> _EXERCISE REQUIREMENTS_
Write out the entries below exactly, starting at the first line and stopping after the line that contains "[androidJvm]\"; skip all pictures.

> _EXCERPTED RECORDS_

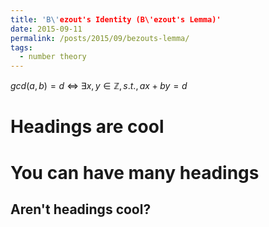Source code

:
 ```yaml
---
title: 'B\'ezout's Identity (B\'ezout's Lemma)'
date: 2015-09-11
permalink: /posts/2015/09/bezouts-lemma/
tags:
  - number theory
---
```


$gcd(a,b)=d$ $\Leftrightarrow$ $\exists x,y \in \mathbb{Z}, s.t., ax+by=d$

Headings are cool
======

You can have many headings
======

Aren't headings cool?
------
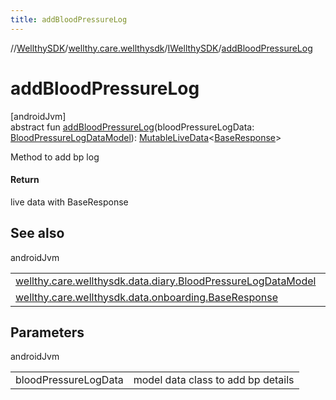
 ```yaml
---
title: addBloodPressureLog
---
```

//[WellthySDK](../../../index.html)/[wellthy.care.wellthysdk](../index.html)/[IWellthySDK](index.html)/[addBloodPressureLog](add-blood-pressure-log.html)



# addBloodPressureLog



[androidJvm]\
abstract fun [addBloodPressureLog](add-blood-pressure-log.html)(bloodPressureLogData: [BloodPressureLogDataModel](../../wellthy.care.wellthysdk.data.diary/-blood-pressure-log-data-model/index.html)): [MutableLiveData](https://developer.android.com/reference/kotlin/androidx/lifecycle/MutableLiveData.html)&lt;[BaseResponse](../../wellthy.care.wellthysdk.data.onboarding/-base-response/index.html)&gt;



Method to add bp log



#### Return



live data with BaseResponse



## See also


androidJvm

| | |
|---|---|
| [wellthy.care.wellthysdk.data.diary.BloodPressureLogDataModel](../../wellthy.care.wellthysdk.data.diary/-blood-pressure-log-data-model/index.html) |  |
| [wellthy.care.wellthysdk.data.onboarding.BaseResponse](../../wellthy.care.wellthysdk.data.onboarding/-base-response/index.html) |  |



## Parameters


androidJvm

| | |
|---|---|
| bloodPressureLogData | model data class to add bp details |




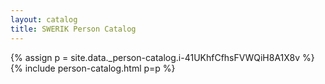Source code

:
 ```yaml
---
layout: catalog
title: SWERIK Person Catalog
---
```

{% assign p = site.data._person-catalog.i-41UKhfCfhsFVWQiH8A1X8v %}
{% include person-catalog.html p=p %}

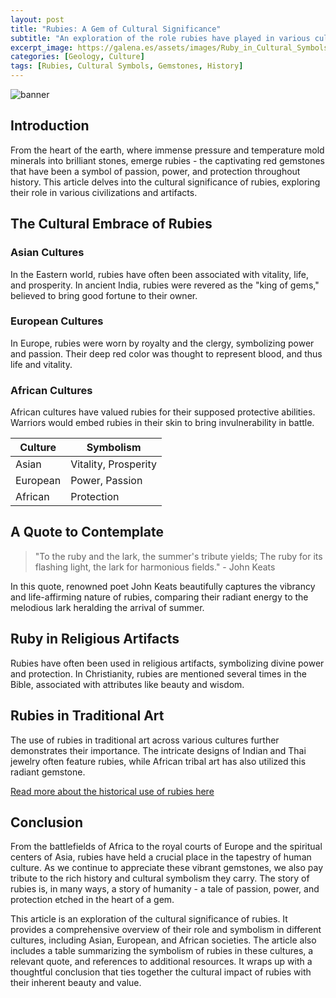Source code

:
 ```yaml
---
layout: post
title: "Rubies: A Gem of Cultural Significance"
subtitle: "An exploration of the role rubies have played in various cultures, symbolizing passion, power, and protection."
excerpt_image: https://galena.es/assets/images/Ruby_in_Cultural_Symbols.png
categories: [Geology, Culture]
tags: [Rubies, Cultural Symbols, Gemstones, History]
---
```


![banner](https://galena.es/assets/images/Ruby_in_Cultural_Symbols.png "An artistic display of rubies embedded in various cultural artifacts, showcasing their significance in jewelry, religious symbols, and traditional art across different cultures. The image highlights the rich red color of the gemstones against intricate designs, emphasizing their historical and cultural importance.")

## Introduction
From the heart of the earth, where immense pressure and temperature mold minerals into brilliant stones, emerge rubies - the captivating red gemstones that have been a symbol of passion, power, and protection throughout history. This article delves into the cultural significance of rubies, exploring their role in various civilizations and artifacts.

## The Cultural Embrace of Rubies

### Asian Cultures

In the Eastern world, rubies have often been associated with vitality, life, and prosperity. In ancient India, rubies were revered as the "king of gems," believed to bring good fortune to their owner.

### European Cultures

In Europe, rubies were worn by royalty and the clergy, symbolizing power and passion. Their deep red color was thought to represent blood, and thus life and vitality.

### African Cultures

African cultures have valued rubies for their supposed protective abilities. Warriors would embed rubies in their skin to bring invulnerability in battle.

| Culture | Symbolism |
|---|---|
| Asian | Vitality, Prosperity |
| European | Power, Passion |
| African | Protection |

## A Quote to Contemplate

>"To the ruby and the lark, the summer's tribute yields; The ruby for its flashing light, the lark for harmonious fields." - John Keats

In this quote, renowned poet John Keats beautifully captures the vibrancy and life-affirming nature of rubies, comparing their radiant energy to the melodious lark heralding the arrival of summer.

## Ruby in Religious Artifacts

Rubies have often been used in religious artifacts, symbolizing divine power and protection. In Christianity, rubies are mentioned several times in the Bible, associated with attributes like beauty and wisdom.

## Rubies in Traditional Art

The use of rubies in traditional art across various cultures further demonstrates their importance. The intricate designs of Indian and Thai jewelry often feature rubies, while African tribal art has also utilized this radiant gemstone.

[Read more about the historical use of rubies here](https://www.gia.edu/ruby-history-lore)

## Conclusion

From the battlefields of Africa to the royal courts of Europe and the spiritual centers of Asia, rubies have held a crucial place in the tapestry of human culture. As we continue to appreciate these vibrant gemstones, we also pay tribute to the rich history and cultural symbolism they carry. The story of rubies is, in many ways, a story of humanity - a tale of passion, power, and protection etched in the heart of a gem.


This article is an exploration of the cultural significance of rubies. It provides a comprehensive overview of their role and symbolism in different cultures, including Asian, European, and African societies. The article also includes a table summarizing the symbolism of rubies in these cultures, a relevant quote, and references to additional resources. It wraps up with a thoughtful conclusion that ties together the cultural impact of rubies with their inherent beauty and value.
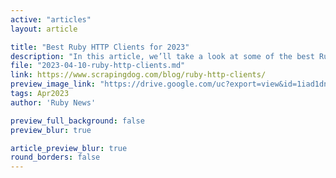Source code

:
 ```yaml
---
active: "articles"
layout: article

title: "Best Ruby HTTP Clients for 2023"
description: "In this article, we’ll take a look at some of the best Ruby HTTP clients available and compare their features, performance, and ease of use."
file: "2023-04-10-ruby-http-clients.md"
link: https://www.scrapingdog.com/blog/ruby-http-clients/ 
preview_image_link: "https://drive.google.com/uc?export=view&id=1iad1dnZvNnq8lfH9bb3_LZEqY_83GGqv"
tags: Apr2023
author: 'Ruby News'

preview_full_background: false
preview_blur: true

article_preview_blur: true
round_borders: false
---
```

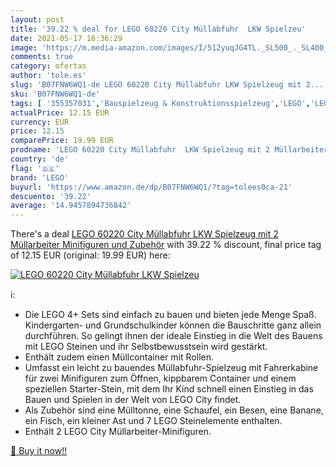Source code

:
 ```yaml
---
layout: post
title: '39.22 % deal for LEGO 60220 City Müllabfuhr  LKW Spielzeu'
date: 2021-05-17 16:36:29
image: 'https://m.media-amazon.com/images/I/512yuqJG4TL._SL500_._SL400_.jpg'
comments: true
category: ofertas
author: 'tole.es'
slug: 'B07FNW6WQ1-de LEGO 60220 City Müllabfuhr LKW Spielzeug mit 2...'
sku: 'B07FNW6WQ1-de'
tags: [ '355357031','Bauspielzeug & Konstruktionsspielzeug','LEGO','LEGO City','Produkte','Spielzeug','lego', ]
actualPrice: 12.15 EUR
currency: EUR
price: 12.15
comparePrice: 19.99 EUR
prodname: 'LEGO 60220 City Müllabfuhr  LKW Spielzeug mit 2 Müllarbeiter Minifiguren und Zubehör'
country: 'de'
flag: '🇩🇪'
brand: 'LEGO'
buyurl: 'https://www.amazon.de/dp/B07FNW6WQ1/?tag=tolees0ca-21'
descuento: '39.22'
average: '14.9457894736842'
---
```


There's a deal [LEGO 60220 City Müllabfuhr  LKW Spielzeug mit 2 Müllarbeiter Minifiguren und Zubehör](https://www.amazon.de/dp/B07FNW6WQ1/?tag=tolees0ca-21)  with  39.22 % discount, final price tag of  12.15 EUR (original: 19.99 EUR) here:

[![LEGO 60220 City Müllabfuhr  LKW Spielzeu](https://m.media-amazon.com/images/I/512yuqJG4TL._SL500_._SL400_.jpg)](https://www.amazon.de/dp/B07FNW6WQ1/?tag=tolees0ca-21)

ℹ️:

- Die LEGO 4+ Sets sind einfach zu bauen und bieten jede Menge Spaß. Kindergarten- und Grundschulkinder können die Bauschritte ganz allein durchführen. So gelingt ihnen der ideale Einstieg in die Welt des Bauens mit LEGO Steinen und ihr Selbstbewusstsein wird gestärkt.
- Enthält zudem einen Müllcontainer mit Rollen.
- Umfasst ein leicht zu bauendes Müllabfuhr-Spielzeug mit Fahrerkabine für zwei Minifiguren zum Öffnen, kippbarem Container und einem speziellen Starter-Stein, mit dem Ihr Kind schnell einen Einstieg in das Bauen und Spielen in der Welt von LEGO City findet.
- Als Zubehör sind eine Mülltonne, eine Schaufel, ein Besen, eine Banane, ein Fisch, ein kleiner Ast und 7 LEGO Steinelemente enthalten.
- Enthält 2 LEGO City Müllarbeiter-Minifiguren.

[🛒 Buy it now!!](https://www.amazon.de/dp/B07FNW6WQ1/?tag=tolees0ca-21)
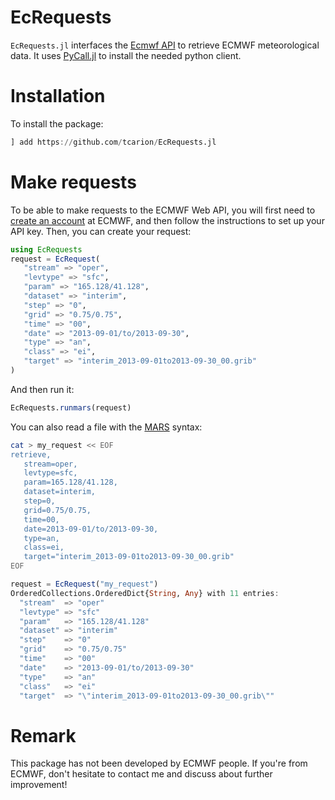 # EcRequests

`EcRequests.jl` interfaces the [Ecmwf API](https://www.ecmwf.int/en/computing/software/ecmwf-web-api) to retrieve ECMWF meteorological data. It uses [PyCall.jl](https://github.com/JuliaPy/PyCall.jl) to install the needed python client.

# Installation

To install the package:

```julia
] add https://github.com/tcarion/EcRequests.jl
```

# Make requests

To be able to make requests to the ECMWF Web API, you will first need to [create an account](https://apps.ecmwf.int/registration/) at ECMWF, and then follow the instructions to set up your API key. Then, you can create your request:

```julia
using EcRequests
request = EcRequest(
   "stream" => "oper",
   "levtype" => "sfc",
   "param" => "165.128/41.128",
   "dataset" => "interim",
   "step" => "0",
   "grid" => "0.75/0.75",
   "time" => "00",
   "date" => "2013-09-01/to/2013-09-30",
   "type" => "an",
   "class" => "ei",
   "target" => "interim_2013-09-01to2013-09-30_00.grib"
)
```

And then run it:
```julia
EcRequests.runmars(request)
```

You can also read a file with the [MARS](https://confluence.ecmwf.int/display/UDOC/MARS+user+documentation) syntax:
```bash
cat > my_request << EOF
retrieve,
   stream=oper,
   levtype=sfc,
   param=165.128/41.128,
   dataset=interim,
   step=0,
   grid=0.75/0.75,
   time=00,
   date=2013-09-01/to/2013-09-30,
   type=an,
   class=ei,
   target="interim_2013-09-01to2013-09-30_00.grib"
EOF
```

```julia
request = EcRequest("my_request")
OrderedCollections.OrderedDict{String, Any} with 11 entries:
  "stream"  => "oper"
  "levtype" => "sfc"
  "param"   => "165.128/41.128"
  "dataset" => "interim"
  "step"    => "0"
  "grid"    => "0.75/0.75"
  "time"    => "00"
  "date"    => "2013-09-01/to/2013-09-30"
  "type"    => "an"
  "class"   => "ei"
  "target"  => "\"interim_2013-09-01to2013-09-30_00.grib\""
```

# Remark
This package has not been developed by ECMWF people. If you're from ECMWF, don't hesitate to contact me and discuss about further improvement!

> _FINISHED TASK_
Source code

:
 ```yaml
---
title: 'B\'ezout's Identity (B\'ezout's Lemma)'
date: 2015-09-11
permalink: /posts/2015/09/bezouts-lemma/
tags:
  - number theory
---
```


$gcd(a,b)=d$ $\Leftrightarrow$ $\exists x,y \in \mathbb{Z}, s.t., ax+by=d$

Headings are cool
======

You can have many headings
======

Aren't headings cool?
------
 ```yaml
---
title: addBloodPressureLog
---
```

//[WellthySDK](../../../index.html)/[wellthy.care.wellthysdk](../index.html)/[IWellthySDK](index.html)/[addBloodPressureLog](add-blood-pressure-log.html)



# addBloodPressureLog



[androidJvm]\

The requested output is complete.